Sistema de Políticas Penais
Cria o Sistema de Políticas Penais para definir regime disciplinar interno, aplicar sanções, regulamentar visitas, entre outras medidas. A proposta ainda aumenta a competência da Polícia Penal para atuar como polícia administrativa, controlar apenados e gerir o sistema prisional.
Compartilhamento de dados e expropriação de bens
O texto estabelece o "compartilhamento de dados contra crime organizado e de medidas cautelares para expropriação patrimonial de pessoas jurídicas que se envolvam com facções lesivas e perigosas", conforme a Agência Câmara.
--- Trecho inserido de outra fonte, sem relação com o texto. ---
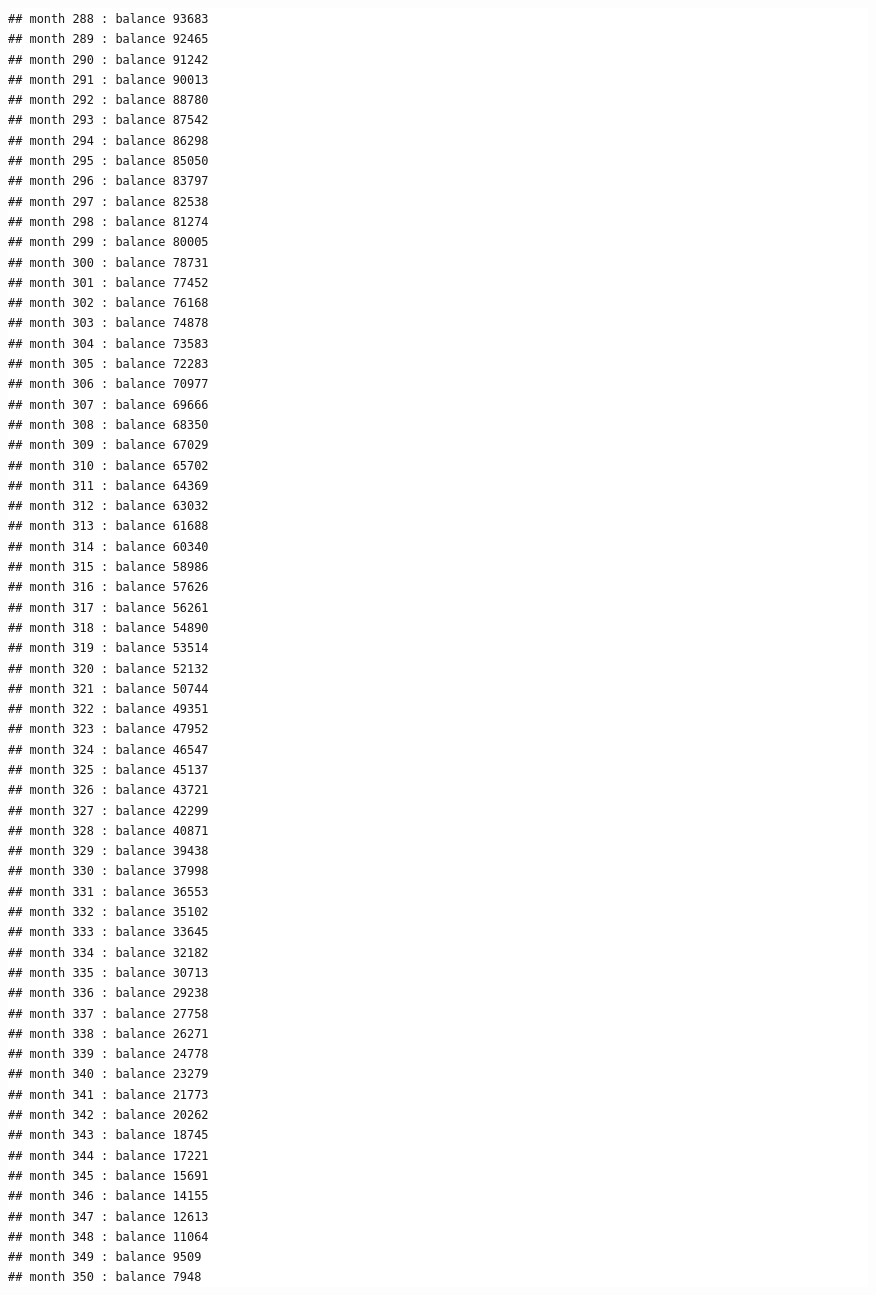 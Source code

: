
 ```
## month 288 : balance 93683 
## month 289 : balance 92465 
## month 290 : balance 91242 
## month 291 : balance 90013 
## month 292 : balance 88780 
## month 293 : balance 87542 
## month 294 : balance 86298 
## month 295 : balance 85050 
## month 296 : balance 83797 
## month 297 : balance 82538 
## month 298 : balance 81274 
## month 299 : balance 80005 
## month 300 : balance 78731 
## month 301 : balance 77452 
## month 302 : balance 76168 
## month 303 : balance 74878 
## month 304 : balance 73583 
## month 305 : balance 72283 
## month 306 : balance 70977 
## month 307 : balance 69666 
## month 308 : balance 68350 
## month 309 : balance 67029 
## month 310 : balance 65702 
## month 311 : balance 64369 
## month 312 : balance 63032 
## month 313 : balance 61688 
## month 314 : balance 60340 
## month 315 : balance 58986 
## month 316 : balance 57626 
## month 317 : balance 56261 
## month 318 : balance 54890 
## month 319 : balance 53514 
## month 320 : balance 52132 
## month 321 : balance 50744 
## month 322 : balance 49351 
## month 323 : balance 47952 
## month 324 : balance 46547 
## month 325 : balance 45137 
## month 326 : balance 43721 
## month 327 : balance 42299 
## month 328 : balance 40871 
## month 329 : balance 39438 
## month 330 : balance 37998 
## month 331 : balance 36553 
## month 332 : balance 35102 
## month 333 : balance 33645 
## month 334 : balance 32182 
## month 335 : balance 30713 
## month 336 : balance 29238 
## month 337 : balance 27758 
## month 338 : balance 26271 
## month 339 : balance 24778 
## month 340 : balance 23279 
## month 341 : balance 21773 
## month 342 : balance 20262 
## month 343 : balance 18745 
## month 344 : balance 17221 
## month 345 : balance 15691 
## month 346 : balance 14155 
## month 347 : balance 12613 
## month 348 : balance 11064 
## month 349 : balance 9509 
## month 350 : balance 7948 
```
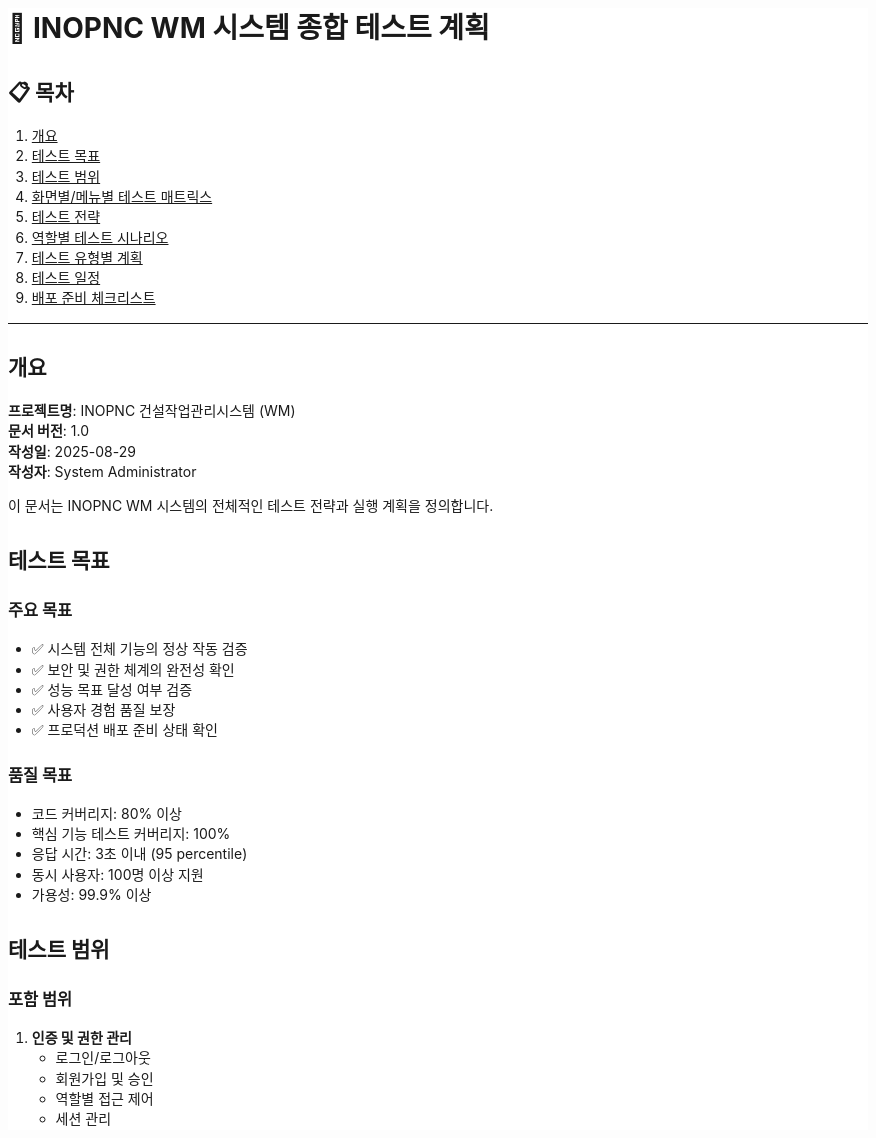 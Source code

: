 # 🎯 INOPNC WM 시스템 종합 테스트 계획

## 📋 목차

1. [개요](#개요)
2. [테스트 목표](#테스트-목표)
3. [테스트 범위](#테스트-범위)
4. [화면별/메뉴별 테스트 매트릭스](#화면별메뉴별-테스트-매트릭스)
5. [테스트 전략](#테스트-전략)
6. [역할별 테스트 시나리오](#역할별-테스트-시나리오)
7. [테스트 유형별 계획](#테스트-유형별-계획)
8. [테스트 일정](#테스트-일정)
9. [배포 준비 체크리스트](#배포-준비-체크리스트)

---

## 개요

**프로젝트명**: INOPNC 건설작업관리시스템 (WM)  
**문서 버전**: 1.0  
**작성일**: 2025-08-29  
**작성자**: System Administrator

이 문서는 INOPNC WM 시스템의 전체적인 테스트 전략과 실행 계획을 정의합니다.

## 테스트 목표

### 주요 목표

- ✅ 시스템 전체 기능의 정상 작동 검증
- ✅ 보안 및 권한 체계의 완전성 확인
- ✅ 성능 목표 달성 여부 검증
- ✅ 사용자 경험 품질 보장
- ✅ 프로덕션 배포 준비 상태 확인

### 품질 목표

- 코드 커버리지: 80% 이상
- 핵심 기능 테스트 커버리지: 100%
- 응답 시간: 3초 이내 (95 percentile)
- 동시 사용자: 100명 이상 지원
- 가용성: 99.9% 이상

## 테스트 범위

### 포함 범위

1. **인증 및 권한 관리**
   - 로그인/로그아웃
   - 회원가입 및 승인
   - 역할별 접근 제어
   - 세션 관리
Financiamento da segurança
Prevê a "ampliação de fontes de financiamento de políticas públicas de combate ao crime organizado, com distribuição de recursos para Estados e municípios". Também mantém a constitucionalização prevista no texto original do Fundo Nacional de Segurança Pública (FNSP) e do Fundo Penitenciário Nacional (Funpen), proibindo contingenciamento dos recursos.